**PROMPT**
Please indicate the number of lines in the listing below that include the string "information"; add nothing else.

§ §

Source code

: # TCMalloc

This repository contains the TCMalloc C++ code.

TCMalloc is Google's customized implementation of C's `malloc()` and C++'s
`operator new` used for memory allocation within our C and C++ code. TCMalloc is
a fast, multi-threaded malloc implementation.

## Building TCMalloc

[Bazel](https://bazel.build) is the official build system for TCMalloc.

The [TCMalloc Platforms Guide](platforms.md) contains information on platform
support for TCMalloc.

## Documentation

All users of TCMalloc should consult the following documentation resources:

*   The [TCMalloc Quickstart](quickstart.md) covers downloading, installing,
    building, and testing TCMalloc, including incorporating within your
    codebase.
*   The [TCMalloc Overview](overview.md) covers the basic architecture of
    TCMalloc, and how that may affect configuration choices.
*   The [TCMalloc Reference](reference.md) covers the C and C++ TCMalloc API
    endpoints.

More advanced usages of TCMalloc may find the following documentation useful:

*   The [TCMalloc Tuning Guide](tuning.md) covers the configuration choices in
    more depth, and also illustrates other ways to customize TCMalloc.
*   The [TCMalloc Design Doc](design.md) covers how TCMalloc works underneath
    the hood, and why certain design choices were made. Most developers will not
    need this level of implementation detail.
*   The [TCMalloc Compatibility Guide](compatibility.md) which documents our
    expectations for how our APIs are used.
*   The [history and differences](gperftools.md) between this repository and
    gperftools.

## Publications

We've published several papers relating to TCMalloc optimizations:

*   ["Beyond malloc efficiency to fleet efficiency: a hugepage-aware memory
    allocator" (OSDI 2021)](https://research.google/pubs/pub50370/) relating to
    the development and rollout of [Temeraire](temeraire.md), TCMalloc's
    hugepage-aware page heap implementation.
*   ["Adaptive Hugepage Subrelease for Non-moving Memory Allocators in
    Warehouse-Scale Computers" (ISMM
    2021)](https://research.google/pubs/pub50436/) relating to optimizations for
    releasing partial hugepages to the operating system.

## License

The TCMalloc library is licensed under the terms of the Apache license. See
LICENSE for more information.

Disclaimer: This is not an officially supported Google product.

§ §

**ANSWER SECTION**
2